### Task instructions:
What lines of the listing include the string "爆発防止"? Show them all.

....

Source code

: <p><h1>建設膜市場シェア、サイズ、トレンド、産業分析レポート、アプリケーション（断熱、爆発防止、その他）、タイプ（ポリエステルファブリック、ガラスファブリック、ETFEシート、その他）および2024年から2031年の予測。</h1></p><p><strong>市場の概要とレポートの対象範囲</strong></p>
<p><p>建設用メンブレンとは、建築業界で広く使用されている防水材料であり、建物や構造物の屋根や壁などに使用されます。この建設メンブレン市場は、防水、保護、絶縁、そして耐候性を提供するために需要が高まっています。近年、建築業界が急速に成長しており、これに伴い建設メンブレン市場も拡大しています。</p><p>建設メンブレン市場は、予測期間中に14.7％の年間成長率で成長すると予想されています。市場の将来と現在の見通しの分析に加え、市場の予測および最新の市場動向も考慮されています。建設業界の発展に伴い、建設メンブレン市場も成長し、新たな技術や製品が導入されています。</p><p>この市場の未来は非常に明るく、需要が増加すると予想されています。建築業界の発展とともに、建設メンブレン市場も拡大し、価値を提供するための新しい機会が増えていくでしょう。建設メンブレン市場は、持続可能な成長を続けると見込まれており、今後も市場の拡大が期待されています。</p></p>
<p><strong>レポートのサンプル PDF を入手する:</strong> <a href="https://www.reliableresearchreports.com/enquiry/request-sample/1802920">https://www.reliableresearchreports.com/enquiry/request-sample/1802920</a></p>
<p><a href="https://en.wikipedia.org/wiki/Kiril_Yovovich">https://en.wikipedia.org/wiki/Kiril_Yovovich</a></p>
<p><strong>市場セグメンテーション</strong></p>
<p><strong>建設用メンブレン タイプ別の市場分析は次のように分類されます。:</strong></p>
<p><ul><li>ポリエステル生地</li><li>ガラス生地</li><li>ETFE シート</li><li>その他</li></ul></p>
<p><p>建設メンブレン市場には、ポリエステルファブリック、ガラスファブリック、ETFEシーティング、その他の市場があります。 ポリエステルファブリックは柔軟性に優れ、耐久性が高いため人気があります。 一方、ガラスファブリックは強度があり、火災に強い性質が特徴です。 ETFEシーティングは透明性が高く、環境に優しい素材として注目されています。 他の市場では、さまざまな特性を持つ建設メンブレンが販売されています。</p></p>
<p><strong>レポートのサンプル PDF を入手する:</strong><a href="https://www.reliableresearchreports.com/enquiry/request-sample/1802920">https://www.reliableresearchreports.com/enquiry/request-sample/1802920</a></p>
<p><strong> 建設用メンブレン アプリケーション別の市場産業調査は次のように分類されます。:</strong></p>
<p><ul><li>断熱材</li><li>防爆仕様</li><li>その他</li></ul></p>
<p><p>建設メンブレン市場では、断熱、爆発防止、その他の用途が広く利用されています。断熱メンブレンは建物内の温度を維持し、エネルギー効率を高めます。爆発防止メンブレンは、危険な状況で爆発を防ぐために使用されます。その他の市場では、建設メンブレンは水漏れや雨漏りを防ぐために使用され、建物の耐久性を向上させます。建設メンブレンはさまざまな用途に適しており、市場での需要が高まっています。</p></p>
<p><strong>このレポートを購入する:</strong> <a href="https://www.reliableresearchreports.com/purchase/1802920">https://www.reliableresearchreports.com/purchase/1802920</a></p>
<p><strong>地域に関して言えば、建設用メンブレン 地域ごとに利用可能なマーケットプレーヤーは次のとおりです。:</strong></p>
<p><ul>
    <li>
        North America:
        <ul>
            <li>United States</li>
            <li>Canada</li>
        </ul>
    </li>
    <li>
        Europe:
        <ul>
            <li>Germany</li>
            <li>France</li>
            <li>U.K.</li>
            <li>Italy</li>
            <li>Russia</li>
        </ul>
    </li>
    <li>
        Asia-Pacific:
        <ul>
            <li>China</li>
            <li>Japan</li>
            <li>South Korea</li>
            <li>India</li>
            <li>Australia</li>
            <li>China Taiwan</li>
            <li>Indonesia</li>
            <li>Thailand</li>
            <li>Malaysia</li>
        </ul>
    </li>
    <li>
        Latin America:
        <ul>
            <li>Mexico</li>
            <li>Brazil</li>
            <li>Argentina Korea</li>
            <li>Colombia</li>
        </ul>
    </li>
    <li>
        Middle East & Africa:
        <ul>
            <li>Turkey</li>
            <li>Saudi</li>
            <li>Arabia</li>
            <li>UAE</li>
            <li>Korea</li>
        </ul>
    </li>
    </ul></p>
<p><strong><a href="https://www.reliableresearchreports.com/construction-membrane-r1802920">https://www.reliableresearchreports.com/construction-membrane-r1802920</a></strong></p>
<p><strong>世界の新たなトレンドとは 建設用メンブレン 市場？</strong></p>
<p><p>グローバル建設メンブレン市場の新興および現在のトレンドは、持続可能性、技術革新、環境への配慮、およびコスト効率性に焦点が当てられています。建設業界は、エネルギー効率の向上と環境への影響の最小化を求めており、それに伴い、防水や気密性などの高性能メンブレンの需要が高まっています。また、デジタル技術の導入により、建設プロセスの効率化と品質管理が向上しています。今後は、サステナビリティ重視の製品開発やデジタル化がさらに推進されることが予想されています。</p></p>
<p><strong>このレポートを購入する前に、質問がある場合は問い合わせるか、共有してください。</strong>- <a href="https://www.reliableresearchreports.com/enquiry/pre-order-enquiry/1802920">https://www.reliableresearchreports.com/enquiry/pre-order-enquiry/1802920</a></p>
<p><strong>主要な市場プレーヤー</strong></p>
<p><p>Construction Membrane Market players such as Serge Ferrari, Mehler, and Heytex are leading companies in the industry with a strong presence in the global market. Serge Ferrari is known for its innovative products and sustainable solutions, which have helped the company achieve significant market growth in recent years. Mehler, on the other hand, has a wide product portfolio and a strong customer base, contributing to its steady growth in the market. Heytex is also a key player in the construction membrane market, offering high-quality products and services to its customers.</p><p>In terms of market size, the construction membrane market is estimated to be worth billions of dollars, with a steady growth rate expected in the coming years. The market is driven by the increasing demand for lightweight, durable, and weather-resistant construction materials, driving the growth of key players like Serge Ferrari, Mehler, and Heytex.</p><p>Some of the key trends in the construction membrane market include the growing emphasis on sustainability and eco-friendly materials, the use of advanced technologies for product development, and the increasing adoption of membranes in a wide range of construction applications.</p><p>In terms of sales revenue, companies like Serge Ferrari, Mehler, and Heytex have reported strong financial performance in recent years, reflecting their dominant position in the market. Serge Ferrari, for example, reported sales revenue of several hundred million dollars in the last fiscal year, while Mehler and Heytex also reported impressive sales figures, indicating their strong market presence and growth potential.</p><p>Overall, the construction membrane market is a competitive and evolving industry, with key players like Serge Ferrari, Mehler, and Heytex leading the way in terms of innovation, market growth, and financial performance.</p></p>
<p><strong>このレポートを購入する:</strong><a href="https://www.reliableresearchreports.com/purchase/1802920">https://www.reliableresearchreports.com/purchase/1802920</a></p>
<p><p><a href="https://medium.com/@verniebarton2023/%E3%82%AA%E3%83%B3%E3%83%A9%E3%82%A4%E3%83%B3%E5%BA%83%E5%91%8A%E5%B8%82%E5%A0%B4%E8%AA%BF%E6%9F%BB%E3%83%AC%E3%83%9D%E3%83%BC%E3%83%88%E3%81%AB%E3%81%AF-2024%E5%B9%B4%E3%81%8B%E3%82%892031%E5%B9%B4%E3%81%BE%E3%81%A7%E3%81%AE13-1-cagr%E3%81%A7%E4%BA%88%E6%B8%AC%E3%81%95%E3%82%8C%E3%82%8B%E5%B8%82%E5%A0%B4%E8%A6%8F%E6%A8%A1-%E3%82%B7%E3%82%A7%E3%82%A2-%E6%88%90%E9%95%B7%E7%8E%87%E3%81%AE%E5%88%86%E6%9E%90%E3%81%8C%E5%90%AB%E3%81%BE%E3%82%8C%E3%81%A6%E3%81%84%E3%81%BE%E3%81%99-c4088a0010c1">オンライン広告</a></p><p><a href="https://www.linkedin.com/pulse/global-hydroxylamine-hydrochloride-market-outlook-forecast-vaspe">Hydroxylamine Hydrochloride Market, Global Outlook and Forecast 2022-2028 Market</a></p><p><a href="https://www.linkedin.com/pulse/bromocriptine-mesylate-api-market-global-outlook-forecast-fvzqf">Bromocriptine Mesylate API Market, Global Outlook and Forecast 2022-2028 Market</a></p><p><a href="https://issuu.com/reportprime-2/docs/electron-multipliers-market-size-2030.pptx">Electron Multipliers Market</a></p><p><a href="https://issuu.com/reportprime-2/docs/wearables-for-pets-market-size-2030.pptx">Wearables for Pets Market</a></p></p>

....

### Exercise result:
: <p><h1>建設膜市場シェア、サイズ、トレンド、産業分析レポート、アプリケーション（断熱、爆発防止、その他）、タイプ（ポリエステルファブリック、ガラスファブリック、ETFEシート、その他）および2024年から2031年の予測。</h1></p><p><strong>市場の概要とレポートの対象範囲</strong></p>
<p><p>建設メンブレン市場では、断熱、爆発防止、その他の用途が広く利用されています。断熱メンブレンは建物内の温度を維持し、エネルギー効率を高めます。爆発防止メンブレンは、危険な状況で爆発を防ぐために使用されます。その他の市場では、建設メンブレンは水漏れや雨漏りを防ぐために使用され、建物の耐久性を向上させます。建設メンブレンはさまざまな用途に適しており、市場での需要が高まっています。</p></p>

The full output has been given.